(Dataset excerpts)
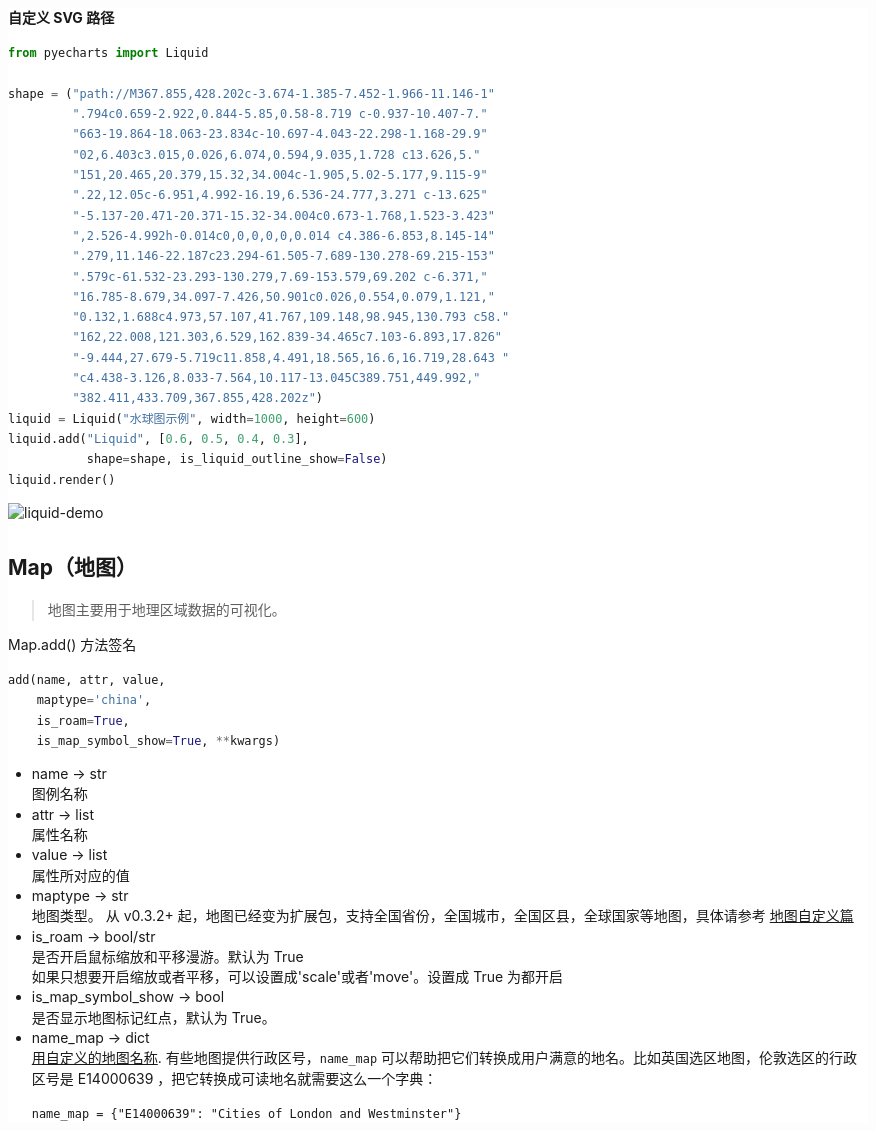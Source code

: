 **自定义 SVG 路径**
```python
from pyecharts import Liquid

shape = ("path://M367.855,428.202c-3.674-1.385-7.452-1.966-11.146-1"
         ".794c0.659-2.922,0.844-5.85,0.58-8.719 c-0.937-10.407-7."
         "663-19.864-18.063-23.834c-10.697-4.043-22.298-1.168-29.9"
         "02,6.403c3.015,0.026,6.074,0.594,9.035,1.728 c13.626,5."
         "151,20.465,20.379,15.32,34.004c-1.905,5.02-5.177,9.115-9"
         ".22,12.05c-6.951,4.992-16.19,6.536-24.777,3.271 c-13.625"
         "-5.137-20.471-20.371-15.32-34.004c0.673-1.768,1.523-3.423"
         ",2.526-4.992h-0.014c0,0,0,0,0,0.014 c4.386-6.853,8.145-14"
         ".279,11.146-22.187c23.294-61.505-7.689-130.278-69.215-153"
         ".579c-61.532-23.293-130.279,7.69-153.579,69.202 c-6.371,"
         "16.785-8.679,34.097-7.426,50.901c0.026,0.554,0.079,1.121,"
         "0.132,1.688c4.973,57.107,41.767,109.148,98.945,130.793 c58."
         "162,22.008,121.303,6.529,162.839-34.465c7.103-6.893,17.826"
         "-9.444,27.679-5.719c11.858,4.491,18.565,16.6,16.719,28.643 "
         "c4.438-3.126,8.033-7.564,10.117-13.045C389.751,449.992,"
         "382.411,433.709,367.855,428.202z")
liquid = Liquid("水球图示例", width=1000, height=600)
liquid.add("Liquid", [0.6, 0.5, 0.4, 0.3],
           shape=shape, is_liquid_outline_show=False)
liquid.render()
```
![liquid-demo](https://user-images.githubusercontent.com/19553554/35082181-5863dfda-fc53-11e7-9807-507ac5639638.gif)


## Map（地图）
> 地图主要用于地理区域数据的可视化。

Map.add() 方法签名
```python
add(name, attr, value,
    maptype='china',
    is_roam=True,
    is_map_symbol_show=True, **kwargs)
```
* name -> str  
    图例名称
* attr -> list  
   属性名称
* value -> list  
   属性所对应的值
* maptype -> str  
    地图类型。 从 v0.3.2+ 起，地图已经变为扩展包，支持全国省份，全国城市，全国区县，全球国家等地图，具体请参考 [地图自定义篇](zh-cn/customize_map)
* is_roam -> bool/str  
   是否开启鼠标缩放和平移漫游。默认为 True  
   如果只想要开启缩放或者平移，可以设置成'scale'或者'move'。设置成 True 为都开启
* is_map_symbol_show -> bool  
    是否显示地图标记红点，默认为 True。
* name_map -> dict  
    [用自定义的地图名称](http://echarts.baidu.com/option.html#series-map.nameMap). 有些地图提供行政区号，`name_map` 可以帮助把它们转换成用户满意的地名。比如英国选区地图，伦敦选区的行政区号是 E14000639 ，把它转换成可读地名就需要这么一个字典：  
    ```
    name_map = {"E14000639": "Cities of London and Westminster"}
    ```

* **WHAT TO WORK ON**: Write out exactly the final stretch of the records: the line containing "is_map_symbol_show -> bool" and every line after it, through the last, and nothing else.

* **ANSWER BOX**:
* is_map_symbol_show -> bool  
    是否显示地图标记红点，默认为 True。
* name_map -> dict  
    [用自定义的地图名称](http://echarts.baidu.com/option.html#series-map.nameMap). 有些地图提供行政区号，`name_map` 可以帮助把它们转换成用户满意的地名。比如英国选区地图，伦敦选区的行政区号是 E14000639 ，把它转换成可读地名就需要这么一个字典：  
    ```
    name_map = {"E14000639": "Cities of London and Westminster"}
    ```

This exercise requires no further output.